To avoid errors on other nodes but not apply puppet changes -

node <node name> {

    <Resource declaration>

}

node 'default' {

}

Multiple nodes can be defines as well -

node '<node name>','<node name 2>' {

    <Resource declaration>

}

Variables - 

class "<class name>" {

    $<variable name> = "<value>"

}

Facts - pre-defined system information

facter ipaddress

facter osfamily

facter os

facter os.release.full

Puppet Modules - Collection of puppet resources and classes.

Benefits - 

1. Sharable

2. Reusable

Directory Structure -

Module Name

    manifests

    files

    templates

    lib

    facts.d

    examples

    spec

    functions

    types

Puppet Roles and Profiles

Modules - jdk, php, tomcat, mysql,httpd

Profile - Webserver (php, http), DB Server (mysql)

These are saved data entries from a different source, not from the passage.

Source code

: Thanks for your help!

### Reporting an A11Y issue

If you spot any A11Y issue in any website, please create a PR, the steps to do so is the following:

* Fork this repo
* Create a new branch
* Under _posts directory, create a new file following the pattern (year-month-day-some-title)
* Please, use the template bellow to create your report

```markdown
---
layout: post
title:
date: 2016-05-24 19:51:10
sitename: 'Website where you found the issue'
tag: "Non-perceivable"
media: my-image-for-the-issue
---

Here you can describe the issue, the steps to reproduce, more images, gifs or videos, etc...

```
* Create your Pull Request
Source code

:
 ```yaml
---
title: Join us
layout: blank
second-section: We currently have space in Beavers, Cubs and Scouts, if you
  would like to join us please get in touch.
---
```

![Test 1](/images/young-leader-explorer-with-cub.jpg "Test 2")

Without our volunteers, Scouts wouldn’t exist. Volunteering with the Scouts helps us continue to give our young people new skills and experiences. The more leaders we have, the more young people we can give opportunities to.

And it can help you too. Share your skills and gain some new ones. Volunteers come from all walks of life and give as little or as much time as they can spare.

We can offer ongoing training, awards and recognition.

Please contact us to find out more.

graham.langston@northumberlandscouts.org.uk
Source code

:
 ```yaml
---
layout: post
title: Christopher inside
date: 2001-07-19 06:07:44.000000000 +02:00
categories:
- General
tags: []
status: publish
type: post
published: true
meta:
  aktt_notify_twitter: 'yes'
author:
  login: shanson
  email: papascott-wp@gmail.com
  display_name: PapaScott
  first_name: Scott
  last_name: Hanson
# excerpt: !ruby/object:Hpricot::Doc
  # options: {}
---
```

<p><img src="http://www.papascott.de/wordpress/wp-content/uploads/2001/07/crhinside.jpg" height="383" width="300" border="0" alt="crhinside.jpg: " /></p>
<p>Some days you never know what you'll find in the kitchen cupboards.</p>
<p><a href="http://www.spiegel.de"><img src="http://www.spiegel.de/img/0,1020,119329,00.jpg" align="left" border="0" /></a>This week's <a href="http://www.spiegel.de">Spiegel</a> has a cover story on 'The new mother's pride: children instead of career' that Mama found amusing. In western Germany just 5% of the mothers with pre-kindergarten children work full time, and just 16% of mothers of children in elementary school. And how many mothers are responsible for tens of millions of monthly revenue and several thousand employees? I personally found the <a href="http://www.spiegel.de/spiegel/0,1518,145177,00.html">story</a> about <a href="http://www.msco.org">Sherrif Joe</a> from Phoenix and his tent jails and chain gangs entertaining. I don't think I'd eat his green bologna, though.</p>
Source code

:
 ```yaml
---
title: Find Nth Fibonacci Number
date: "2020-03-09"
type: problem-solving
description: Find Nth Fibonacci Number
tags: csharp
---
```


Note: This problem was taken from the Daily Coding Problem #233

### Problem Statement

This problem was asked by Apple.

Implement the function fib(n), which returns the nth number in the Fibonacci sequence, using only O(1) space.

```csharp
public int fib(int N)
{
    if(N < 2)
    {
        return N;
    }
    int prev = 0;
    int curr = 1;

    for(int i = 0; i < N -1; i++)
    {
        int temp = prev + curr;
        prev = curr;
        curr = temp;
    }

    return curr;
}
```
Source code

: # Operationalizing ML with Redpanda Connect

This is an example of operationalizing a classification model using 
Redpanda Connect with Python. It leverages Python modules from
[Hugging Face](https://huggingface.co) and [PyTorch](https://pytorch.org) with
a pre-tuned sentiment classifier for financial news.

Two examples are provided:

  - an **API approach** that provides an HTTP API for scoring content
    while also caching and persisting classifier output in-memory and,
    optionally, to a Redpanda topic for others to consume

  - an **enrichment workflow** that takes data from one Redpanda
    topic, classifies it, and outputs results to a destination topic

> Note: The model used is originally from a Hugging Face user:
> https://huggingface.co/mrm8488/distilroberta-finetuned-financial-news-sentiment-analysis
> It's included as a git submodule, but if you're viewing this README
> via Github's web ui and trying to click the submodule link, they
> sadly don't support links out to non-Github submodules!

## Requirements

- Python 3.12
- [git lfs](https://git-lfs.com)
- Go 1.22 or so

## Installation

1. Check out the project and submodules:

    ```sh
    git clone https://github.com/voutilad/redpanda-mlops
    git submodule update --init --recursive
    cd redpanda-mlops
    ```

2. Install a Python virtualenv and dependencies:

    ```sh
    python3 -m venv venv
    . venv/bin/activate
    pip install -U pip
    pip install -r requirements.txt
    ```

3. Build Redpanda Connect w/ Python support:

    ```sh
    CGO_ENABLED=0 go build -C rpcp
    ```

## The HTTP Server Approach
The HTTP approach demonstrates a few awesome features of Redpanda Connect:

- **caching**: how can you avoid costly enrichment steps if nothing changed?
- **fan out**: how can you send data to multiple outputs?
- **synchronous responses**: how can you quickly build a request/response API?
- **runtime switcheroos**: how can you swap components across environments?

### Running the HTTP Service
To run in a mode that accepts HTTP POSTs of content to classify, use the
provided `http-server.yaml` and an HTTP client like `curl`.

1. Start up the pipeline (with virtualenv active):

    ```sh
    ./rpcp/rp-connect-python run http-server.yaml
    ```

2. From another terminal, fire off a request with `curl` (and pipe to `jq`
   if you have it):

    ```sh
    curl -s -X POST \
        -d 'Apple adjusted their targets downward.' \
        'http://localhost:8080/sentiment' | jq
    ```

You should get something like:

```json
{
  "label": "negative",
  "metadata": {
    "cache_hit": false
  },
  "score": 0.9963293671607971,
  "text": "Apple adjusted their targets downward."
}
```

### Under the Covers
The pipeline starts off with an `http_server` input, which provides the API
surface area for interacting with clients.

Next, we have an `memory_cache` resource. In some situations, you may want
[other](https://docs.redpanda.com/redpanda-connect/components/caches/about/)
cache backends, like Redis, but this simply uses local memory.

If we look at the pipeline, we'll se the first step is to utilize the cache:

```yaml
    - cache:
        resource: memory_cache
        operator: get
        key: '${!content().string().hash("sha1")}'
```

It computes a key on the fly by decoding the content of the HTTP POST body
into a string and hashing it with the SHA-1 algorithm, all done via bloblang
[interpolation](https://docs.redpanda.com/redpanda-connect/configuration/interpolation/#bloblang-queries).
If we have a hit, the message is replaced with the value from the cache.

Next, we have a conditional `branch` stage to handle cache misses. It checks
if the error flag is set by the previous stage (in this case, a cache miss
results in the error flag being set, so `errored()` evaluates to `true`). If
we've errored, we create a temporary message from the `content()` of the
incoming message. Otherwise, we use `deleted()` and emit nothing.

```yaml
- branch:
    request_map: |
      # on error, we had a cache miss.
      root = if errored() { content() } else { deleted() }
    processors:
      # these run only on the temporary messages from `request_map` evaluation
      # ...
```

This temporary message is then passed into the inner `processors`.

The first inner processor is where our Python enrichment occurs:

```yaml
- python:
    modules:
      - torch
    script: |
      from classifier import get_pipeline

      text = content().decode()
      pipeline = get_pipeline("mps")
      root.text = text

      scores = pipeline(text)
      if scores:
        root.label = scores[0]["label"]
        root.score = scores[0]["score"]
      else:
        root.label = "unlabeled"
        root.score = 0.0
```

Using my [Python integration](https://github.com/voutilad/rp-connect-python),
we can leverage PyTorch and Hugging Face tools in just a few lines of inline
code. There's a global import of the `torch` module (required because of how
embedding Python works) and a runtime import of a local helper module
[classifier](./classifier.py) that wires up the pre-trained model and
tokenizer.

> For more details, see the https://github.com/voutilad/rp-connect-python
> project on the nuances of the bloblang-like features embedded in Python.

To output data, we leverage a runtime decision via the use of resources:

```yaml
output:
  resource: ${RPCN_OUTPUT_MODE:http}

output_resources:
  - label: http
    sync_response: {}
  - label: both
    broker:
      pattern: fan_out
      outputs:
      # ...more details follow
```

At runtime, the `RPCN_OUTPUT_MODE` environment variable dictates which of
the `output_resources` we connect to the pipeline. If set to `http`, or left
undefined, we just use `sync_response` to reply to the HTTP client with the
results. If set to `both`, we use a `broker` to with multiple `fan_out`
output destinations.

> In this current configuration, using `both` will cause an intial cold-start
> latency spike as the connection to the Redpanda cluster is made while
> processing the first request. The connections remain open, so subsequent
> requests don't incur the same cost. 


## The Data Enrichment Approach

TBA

Role - Webserver.dev(Webserver), Webserver.prod (Webserver)

Hiera - 

It is used to make custom changes on nodes to overwrite puppet config.

hiera.yml

---

    ntp: servers :

       - bool.server ....

Mcollective (MCO) - 

Runs jobs in parallel, run as push instead of pull. 

1. Performs quick Adhoc tasks from Master to Agents.

2. Vulnerability management. 

3. Inventory Collection. 

4. Helps in generate reports. 

However, making MCO work with open source puppet is tedious job.

Puppet Forge -

Search, Download, Install and Use pre-configured puppet modules.

puppet module generate <Module name>

Troubleshooting - 

1. If puppetserver don't start. Check the memory config on /etc/sysconfig/puppetserver and change it from 2G to 500M and try restart of the service. If it still not works, try restarting the server.